Und so begann mein Abenteuer mit der deutschen Sprache: der, die und das, Pluralbildung, bei der mein Kopf zum Karussell mutierte, Buchstaben, die wie Smileys aussahen, und Verben, die ganz verloren am Satzende hingen, wie eine Boje hinter einem Boot. Aber auch Redewendungen, deren wortwörtliche Übersetzung mich zu freudigen Tänzen trieben, und Wörter, die die Schönheit und Fantasie eines ganzen Gedichts enthielten.

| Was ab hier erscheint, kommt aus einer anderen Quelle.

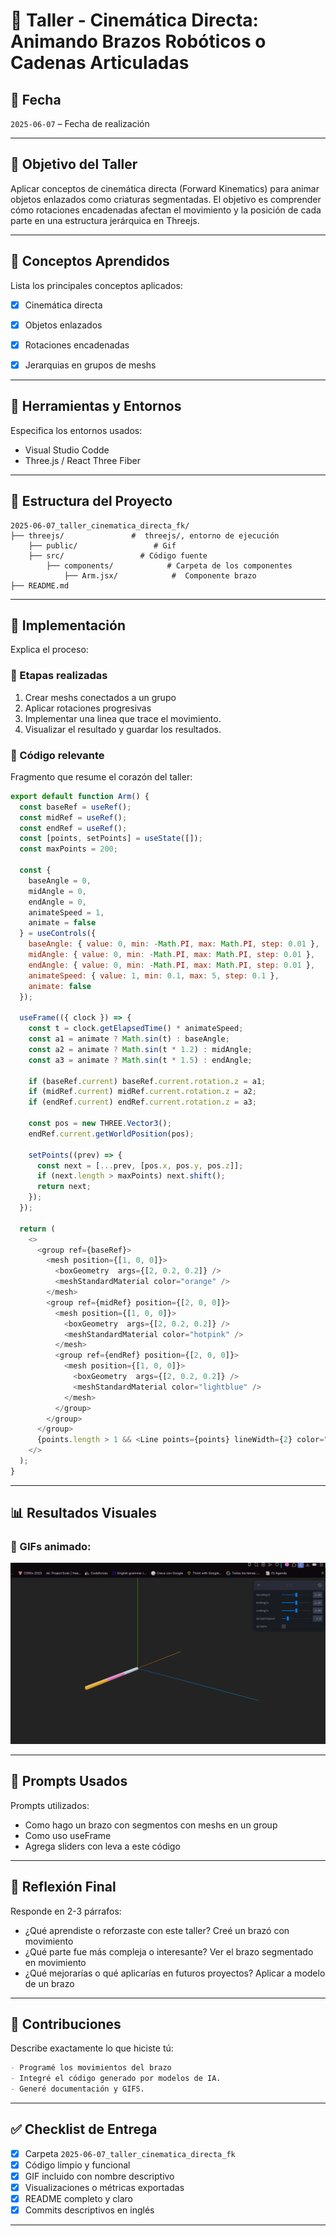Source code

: # 🧪 Taller - Cinemática Directa: Animando Brazos Robóticos o Cadenas Articuladas


## 📅 Fecha
`2025-06-07` – Fecha de realización

---

## 🎯 Objetivo del Taller

Aplicar conceptos de cinemática directa (Forward Kinematics) para animar objetos enlazados como criaturas segmentadas. El objetivo es comprender cómo rotaciones encadenadas afectan el movimiento y la posición de cada parte en una estructura jerárquica en Threejs.

---

## 🧠 Conceptos Aprendidos

Lista los principales conceptos aplicados:

- [x] Cinemática directa
- [x] Objetos enlazados
- [x] Rotaciones encadenadas
- [x] Jerarquias en grupos de meshs



---

## 🔧 Herramientas y Entornos

Especifica los entornos usados:

- Visual Studio Codde
- Three.js / React Three Fiber



---

## 📁 Estructura del Proyecto

```
2025-06-07_taller_cinematica_directa_fk/
├── threejs/               #  threejs/, entorno de ejecución
    ├── public/                 # Gif
    ├── src/                 # Código fuente
        ├── components/            # Carpeta de los componentes
            ├── Arm.jsx/            #  Componente brazo
├── README.md
```


---

## 🧪 Implementación

Explica el proceso:

### 🔹 Etapas realizadas
1. Crear meshs conectados a un grupo
2. Aplicar rotaciones progresivas 
3. Implementar una linea que trace el movimiento.
4. Visualizar el resultado y guardar los resultados.


### 🔹 Código relevante

Fragmento que resume el corazón del taller:

```js
export default function Arm() {
  const baseRef = useRef();
  const midRef = useRef();
  const endRef = useRef();
  const [points, setPoints] = useState([]);
  const maxPoints = 200;

  const {
    baseAngle = 0,
    midAngle = 0,
    endAngle = 0,
    animateSpeed = 1,
    animate = false
  } = useControls({
    baseAngle: { value: 0, min: -Math.PI, max: Math.PI, step: 0.01 },
    midAngle: { value: 0, min: -Math.PI, max: Math.PI, step: 0.01 },
    endAngle: { value: 0, min: -Math.PI, max: Math.PI, step: 0.01 },
    animateSpeed: { value: 1, min: 0.1, max: 5, step: 0.1 },
    animate: false
  });

  useFrame(({ clock }) => {
    const t = clock.getElapsedTime() * animateSpeed;
    const a1 = animate ? Math.sin(t) : baseAngle;
    const a2 = animate ? Math.sin(t * 1.2) : midAngle;
    const a3 = animate ? Math.sin(t * 1.5) : endAngle;

    if (baseRef.current) baseRef.current.rotation.z = a1;
    if (midRef.current) midRef.current.rotation.z = a2;
    if (endRef.current) endRef.current.rotation.z = a3;

    const pos = new THREE.Vector3();
    endRef.current.getWorldPosition(pos);

    setPoints((prev) => {
      const next = [...prev, [pos.x, pos.y, pos.z]];
      if (next.length > maxPoints) next.shift();
      return next;
    });
  });

  return (
    <>
      <group ref={baseRef}>
        <mesh position={[1, 0, 0]}>
          <boxGeometry  args={[2, 0.2, 0.2]} />
          <meshStandardMaterial color="orange" />
        </mesh>
        <group ref={midRef} position={[2, 0, 0]}>
          <mesh position={[1, 0, 0]}>
            <boxGeometry  args={[2, 0.2, 0.2]} />
            <meshStandardMaterial color="hotpink" />
          </mesh>
          <group ref={endRef} position={[2, 0, 0]}>
            <mesh position={[1, 0, 0]}>
              <boxGeometry  args={[2, 0.2, 0.2]} />
              <meshStandardMaterial color="lightblue" />
            </mesh>
          </group>
        </group>
      </group>
      {points.length > 1 && <Line points={points} lineWidth={2} color="white" />}
    </>
  );
}

```

---

## 📊 Resultados Visuales

### 📌 GIFs animado:


![Demostración del funcionamiento del brazo con segmentos en threejs](./threejs/cinematicaDirecta/public/DemostracionCinematicaDirecta.gif)



---

## 🧩 Prompts Usados

Prompts utilizados:

- Como hago un brazo con segmentos con meshs en un group
- Como uso useFrame
- Agrega sliders con leva a este código



---

## 💬 Reflexión Final

Responde en 2-3 párrafos:

- ¿Qué aprendiste o reforzaste con este taller? Creé un brazó con movimiento
- ¿Qué parte fue más compleja o interesante? Ver el brazo segmentado en movimiento
- ¿Qué mejorarías o qué aplicarías en futuros proyectos? Aplicar a modelo de un brazo
---

## 👥 Contribuciones 

Describe exactamente lo que hiciste tú:

```markdown
- Programé los movimientos del brazo
- Integré el código generado por modelos de IA.
- Generé documentación y GIFS.
```

---

## ✅ Checklist de Entrega

- [x] Carpeta `2025-06-07_taller_cinematica_directa_fk`
- [x] Código limpio y funcional
- [x] GIF incluido con nombre descriptivo 
- [x] Visualizaciones o métricas exportadas
- [x] README completo y claro
- [x] Commits descriptivos en inglés

---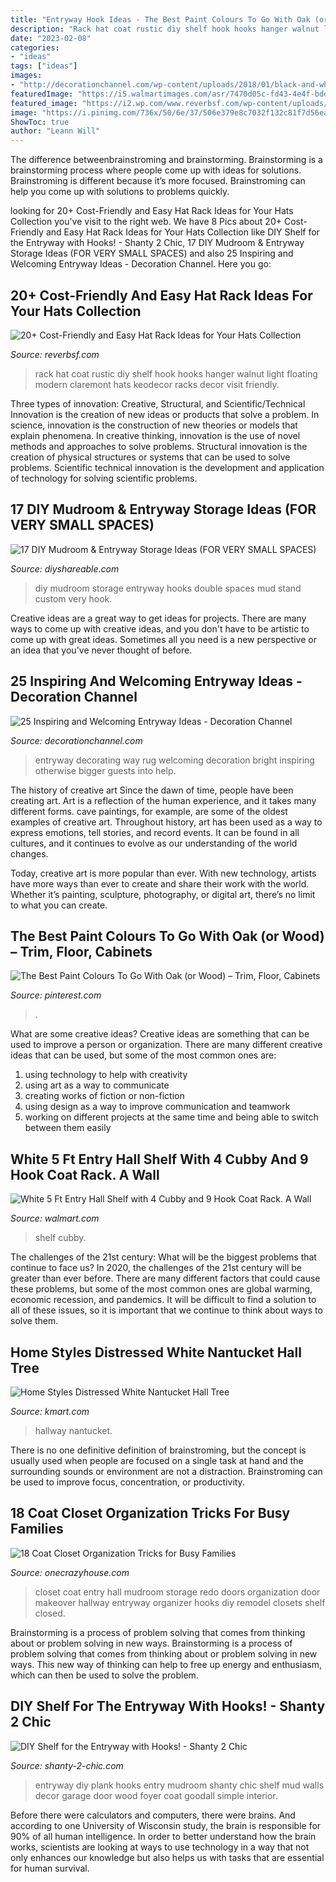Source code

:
 ```yaml
---
title: "Entryway Hook Ideas - The Best Paint Colours To Go With Oak (or Wood) – Trim, Floor, Cabinets"
description: "Rack hat coat rustic diy shelf hook hooks hanger walnut light floating modern claremont hats keodecor racks decor visit friendly"
date: "2023-02-08"
categories:
- "ideas"
tags: ["ideas"]
images:
- "http://decorationchannel.com/wp-content/uploads/2018/01/black-and-white-entryway-ideas.jpg"
featuredImage: "https://i5.walmartimages.com/asr/7470d05c-fd43-4e4f-bddb-00bc33c20d49_1.71f97725a7c87c61c2b95b38beb1d063.jpeg"
featured_image: "https://i2.wp.com/www.reverbsf.com/wp-content/uploads/2017/06/Coat-And-Hat-Rack-Ideas.jpg?resize=682.5%2C557"
image: "https://i.pinimg.com/736x/50/6e/37/506e379e8c7032f132c81f7d56ea4c9a.jpg"
ShowToc: true
author: "Leann Will"
---
```



The difference betweenbrainstroming and brainstorming.
Brainstorming is a brainstorming process where people come up with ideas for solutions. Brainstroming is different because it’s more focused. Brainstroming can help you come up with solutions to problems quickly.

	

		
looking for 20+ Cost-Friendly and Easy Hat Rack Ideas for Your Hats Collection you've visit to the right web. We have 8 Pics about 20+ Cost-Friendly and Easy Hat Rack Ideas for Your Hats Collection like DIY Shelf for the Entryway with Hooks! - Shanty 2 Chic, 17 DIY Mudroom &amp; Entryway Storage Ideas (FOR VERY SMALL SPACES) and also 25 Inspiring and Welcoming Entryway Ideas - Decoration Channel. Here you go:
		
    
## 20+ Cost-Friendly And Easy Hat Rack Ideas For Your Hats Collection

<img loading=lazy src="https://i2.wp.com/www.reverbsf.com/wp-content/uploads/2017/06/Coat-And-Hat-Rack-Ideas.jpg?resize=682.5%2C557" onerror="this.onerror=null;this.src='https://tse1.mm.bing.net/th?id=OIP.JAk1Qz3iRIuM-TCQmfugcAHaGD&amp;pid=15.1';" alt="20+ Cost-Friendly and Easy Hat Rack Ideas for Your Hats Collection">

_Source: reverbsf.com_

>rack hat coat rustic diy shelf hook hooks hanger walnut light floating modern claremont hats keodecor racks decor visit friendly. 

	

Three types of innovation: Creative, Structural, and Scientific/Technical
Innovation is the creation of new ideas or products that solve a problem. In science, innovation is the construction of new theories or models that explain phenomena. In creative thinking, innovation is the use of novel methods and approaches to solve problems. Structural innovation is the creation of physical structures or systems that can be used to solve problems. Scientific technical innovation is the development and application of technology for solving scientific problems.

    
## 17 DIY Mudroom &amp; Entryway Storage Ideas (FOR VERY SMALL SPACES)

<img loading=lazy src="https://s3.amazonaws.com/diyshare-images/2016/06/25200801/homeorganization-17-DIY-Mudrooms-That-Stand-Out-Image-11-hooks.jpg" onerror="this.onerror=null;this.src='https://tse1.mm.bing.net/th?id=OIP.f9-vE0o34bOdxLnttiePKgHaLG&amp;pid=15.1';" alt="17 DIY Mudroom &amp; Entryway Storage Ideas (FOR VERY SMALL SPACES)">

_Source: diyshareable.com_

>diy mudroom storage entryway hooks double spaces mud stand custom very hook. 

	

Creative ideas are a great way to get ideas for projects. There are many ways to come up with creative ideas, and you don't have to be artistic to come up with great ideas. Sometimes all you need is a new perspective or an idea that you've never thought of before.

    
## 25 Inspiring And Welcoming Entryway Ideas - Decoration Channel

<img loading=lazy src="http://decorationchannel.com/wp-content/uploads/2018/01/black-and-white-entryway-ideas.jpg" onerror="this.onerror=null;this.src='https://tse2.mm.bing.net/th?id=OIP.q0F-xaFzoUsexBupPaT7SgHaMB&amp;pid=15.1';" alt="25 Inspiring and Welcoming Entryway Ideas - Decoration Channel">

_Source: decorationchannel.com_

>entryway decorating way rug welcoming decoration bright inspiring otherwise bigger guests into help. 

	

The history of creative art
Since the dawn of time, people have been creating art. Art is a reflection of the human experience, and it takes many different forms. cave paintings, for example, are some of the oldest examples of creative art.
Throughout history, art has been used as a way to express emotions, tell stories, and record events. It can be found in all cultures, and it continues to evolve as our understanding of the world changes.

 Today, creative art is more popular than ever. With new technology, artists have more ways than ever to create and share their work with the world. Whether it’s painting, sculpture, photography, or digital art, there’s no limit to what you can create.

    
## The Best Paint Colours To Go With Oak (or Wood) – Trim, Floor, Cabinets

<img loading=lazy src="https://i.pinimg.com/736x/50/6e/37/506e379e8c7032f132c81f7d56ea4c9a.jpg" onerror="this.onerror=null;this.src='https://tse4.mm.bing.net/th?id=OIP.pEjSNFmgwFrSd9roC_o0MgHaLG&amp;pid=15.1';" alt="The Best Paint Colours To Go With Oak (or Wood) – Trim, Floor, Cabinets">

_Source: pinterest.com_

>. 

	

What are some creative ideas?
Creative ideas are something that can be used to improve a person or organization. There are many different creative ideas that can be used, but some of the most common ones are: 
1. using technology to help with creativity 
2. using art as a way to communicate 
3. creating works of fiction or non-fiction 
4. using design as a way to improve communication and teamwork 
5. working on different projects at the same time and being able to switch between them easily 

    
## White 5 Ft Entry Hall Shelf With 4 Cubby And 9 Hook Coat Rack. A Wall

<img loading=lazy src="https://i5.walmartimages.com/asr/7470d05c-fd43-4e4f-bddb-00bc33c20d49_1.71f97725a7c87c61c2b95b38beb1d063.jpeg" onerror="this.onerror=null;this.src='https://tse1.mm.bing.net/th?id=OIP.R0BKRuJmx7QkhAQSg6kJ8gHaHa&amp;pid=15.1';" alt="White 5 Ft Entry Hall Shelf with 4 Cubby and 9 Hook Coat Rack. A Wall">

_Source: walmart.com_

>shelf cubby. 

	

The challenges of the 21st century: What will be the biggest problems that continue to face us?
In 2020, the challenges of the 21st century will be greater than ever before. There are many different factors that could cause these problems, but some of the most common ones are global warming, economic recession, and pandemics. It will be difficult to find a solution to all of these issues, so it is important that we continue to think about ways to solve them.

    
## Home Styles Distressed White Nantucket Hall Tree

<img loading=lazy src="https://c.shld.net/rpx/i/s/i/spin/image/spin_prod_931114512??hei=64&amp;wid=64&amp;qlt=50" onerror="this.onerror=null;this.src='https://tse4.mm.bing.net/th?id=OIP.B5d8Wxb_BAg8Y9aCyoG0LgHaHa&amp;pid=15.1';" alt="Home Styles Distressed White Nantucket Hall Tree">

_Source: kmart.com_

>hallway nantucket. 

	

There is no one definitive definition of brainstroming, but the concept is usually used when people are focused on a single task at hand and the surrounding sounds or environment are not a distraction. Brainstroming can be used to improve focus, concentration, or productivity.

    
## 18 Coat Closet Organization Tricks For Busy Families

<img loading=lazy src="https://cdn.onecrazyhouse.com/wp-content/uploads/2017/08/large-baskets-for-the-coat-closet.jpg" onerror="this.onerror=null;this.src='https://tse3.mm.bing.net/th?id=OIP.2OJMVZujbnlyBQCk6NZZngHaLG&amp;pid=15.1';" alt="18 Coat Closet Organization Tricks for Busy Families">

_Source: onecrazyhouse.com_

>closet coat entry hall mudroom storage redo doors organization door makeover hallway entryway organizer hooks diy remodel closets shelf closed. 

	

Brainstorming is a process of problem solving that comes from thinking about or problem solving in new ways.
Brainstorming is a process of problem solving that comes from thinking about or problem solving in new ways. This new way of thinking can help to free up energy and enthusiasm, which can then be used to solve the problem.

    
## DIY Shelf For The Entryway With Hooks! - Shanty 2 Chic

<img loading=lazy src="https://www.shanty-2-chic.com/wp-content/uploads/2013/10/Plank-Wall-DIY-Entryway.jpg" onerror="this.onerror=null;this.src='https://tse2.mm.bing.net/th?id=OIP.unsBy77z9RzjBKRuZ0p5PAHaLH&amp;pid=15.1';" alt="DIY Shelf for the Entryway with Hooks! - Shanty 2 Chic">

_Source: shanty-2-chic.com_

>entryway diy plank hooks entry mudroom shanty chic shelf mud walls decor garage door wood foyer coat goodall simple interior. 

	

Before there were calculators and computers, there were brains. And according to one University of Wisconsin study, the brain is responsible for 90% of all human intelligence. In order to better understand how the brain works, scientists are looking at ways to use technology in a way that not only enhances our knowledge but also helps us with tasks that are essential for human survival.

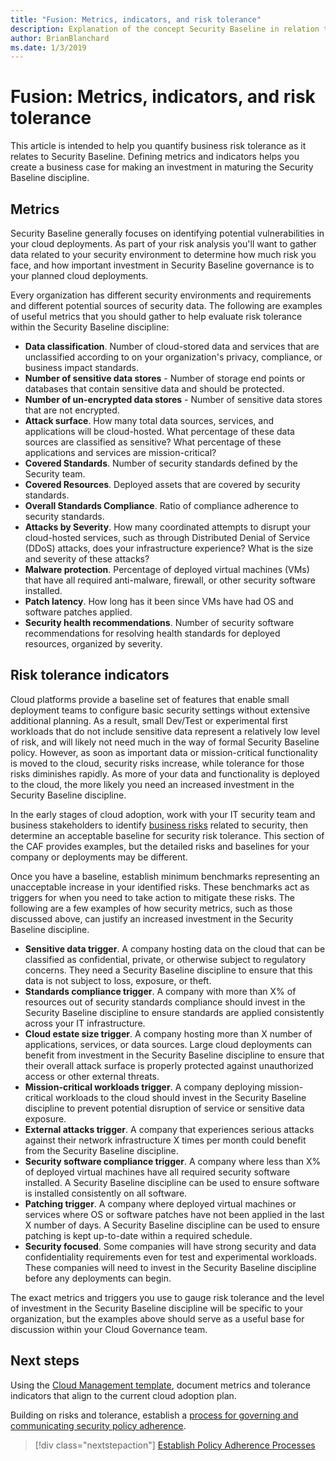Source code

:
 ```yaml
---
title: "Fusion: Metrics, indicators, and risk tolerance"
description: Explanation of the concept Security Baseline in relation to cloud governance
author: BrianBlanchard
ms.date: 1/3/2019
---
```


# Fusion: Metrics, indicators, and risk tolerance

This article is intended to help you quantify business risk tolerance as it relates to Security Baseline. Defining metrics and indicators helps you create a business case for making an investment in maturing the Security Baseline discipline.

## Metrics

Security Baseline generally focuses on identifying potential vulnerabilities in your cloud deployments. As part of your risk analysis you'll want to gather data related to your security environment to determine how much risk you face, and how important investment in Security Baseline governance is to your planned cloud deployments.

Every organization has different security environments and requirements and different potential sources of security data. The following are examples of useful metrics that you should gather to help evaluate risk tolerance within the Security Baseline discipline:

- **Data classification**. Number of cloud-stored data and services that are unclassified according to on your organization's privacy, compliance, or business impact standards.
- **Number of sensitive data stores** - Number of storage end points or databases that contain sensitive data and should be protected.
- **Number of un-encrypted data stores** - Number of sensitive data stores that are not encrypted.
- **Attack surface**. How many total data sources, services, and applications will be cloud-hosted. What percentage of these data sources are classified as sensitive? What percentage of these applications and services are mission-critical?
- **Covered Standards**. Number of security standards defined by the Security team.
- **Covered Resources**. Deployed assets that are covered by security standards.
- **Overall Standards Compliance**. Ratio of compliance adherence to security standards.
- **Attacks by Severity**. How many coordinated attempts to disrupt your cloud-hosted services, such as through Distributed Denial of Service (DDoS) attacks, does your infrastructure experience? What is the size and severity of these attacks?
- **Malware protection**. Percentage of deployed virtual machines (VMs) that have all required anti-malware, firewall, or other security software installed.
- **Patch latency**. How long has it been since VMs have had OS and software patches applied.
- **Security health recommendations**. Number of security software recommendations for resolving health standards for deployed resources, organized by severity.

## Risk tolerance indicators

Cloud platforms provide a baseline set of features that enable small deployment teams to configure basic security settings without extensive additional planning. As a result, small Dev/Test or experimental first workloads that do not include sensitive data represent a relatively low level of risk, and will likely not need much in the way of formal Security Baseline policy. However, as soon as important data or mission-critical functionality is moved to the cloud, security risks increase, while tolerance for those risks diminishes rapidly. As more of your data and functionality is deployed to the cloud, the more likely you need an increased investment in the Security Baseline discipline.

In the early stages of cloud adoption, work with your IT security team and business stakeholders to identify [business risks](business-risks.md) related to security, then determine an acceptable baseline for security risk tolerance. This section of the CAF provides examples, but the detailed risks and baselines for your company or deployments may be different.

Once you have a baseline, establish minimum benchmarks representing an unacceptable increase in your identified risks. These benchmarks act as triggers for when you need to take action to mitigate these risks. The following are a few examples of how security metrics, such as those discussed above, can justify an increased investment in the Security Baseline discipline.

- **Sensitive data trigger**. A company hosting data on the cloud that can be classified as confidential, private, or otherwise subject to regulatory concerns. They need a Security Baseline discipline to ensure that this data is not subject to loss, exposure, or theft.
- **Standards compliance trigger**. A company with more than X% of resources out of security standards compliance should invest in the Security Baseline discipline to ensure standards are applied consistently across your IT infrastructure.
- **Cloud estate size trigger**. A company hosting more than X number of applications, services, or data sources. Large cloud deployments can benefit from investment in the Security Baseline discipline to ensure that their overall attack surface is properly protected against unauthorized access or other external threats.
- **Mission-critical workloads trigger**. A company deploying mission-critical workloads to the cloud should invest in the Security Baseline discipline to prevent potential disruption of service or sensitive data exposure.
- **External attacks trigger**. A company that experiences serious attacks against their network infrastructure X times per month could benefit from the Security Baseline discipline.  
- **Security software compliance trigger**. A company where less than X% of deployed virtual machines have all required security software installed. A Security Baseline discipline can be used to ensure software is installed consistently on all software.
- **Patching trigger**. A company where deployed virtual machines or services where OS or software patches have not been applied in the last X number of days. A Security Baseline discipline can be used to ensure patching is kept up-to-date within a required schedule.
- **Security focused**. Some companies will have strong security and data confidentiality requirements even for test and experimental workloads. These companies will need to invest in the Security Baseline discipline before any deployments can begin.

The exact metrics and triggers you use to gauge risk tolerance and the level of investment in the Security Baseline discipline will be specific to your organization, but the examples above should serve as a useful base for discussion within your Cloud Governance team.  

## Next steps

Using the [Cloud Management template](./template.md), document metrics and tolerance indicators that align to the current cloud adoption plan.

Building on risks and tolerance, establish a [process for governing and communicating security policy adherence](processes.md).

> [!div class="nextstepaction"]
> [Establish Policy Adherence Processes](./processes.md)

Ich war ein Indiana Jones der Linguistik: Mit Lehrbuch und Wörterbuch in der einen und mit ein wenig Sprachgefühl in der anderen Hand machte ich mich mit dem überschwänglichen Enthusiasmus des Anfängers auf den Weg, die grammatikalischen Gipfel und lexikalischen Landstriche der deutschen Sprache zu erkunden – wild entschlossen, mit allem, was sich mir in den Weg stellen würde, fertigzuwerden.

Und dennoch brauchte es nur eine komplizierte Tabelle mit den grammatikalischen Geschlechtern von Nomen und eine Liste von Adjektivdeklinationen, um mich in die Knie zu zwingen.

Wortwörtlich.

Ich lag heulend auf dem Wohnzimmerboden und vergrub meinen Kopf im Lehrbuch.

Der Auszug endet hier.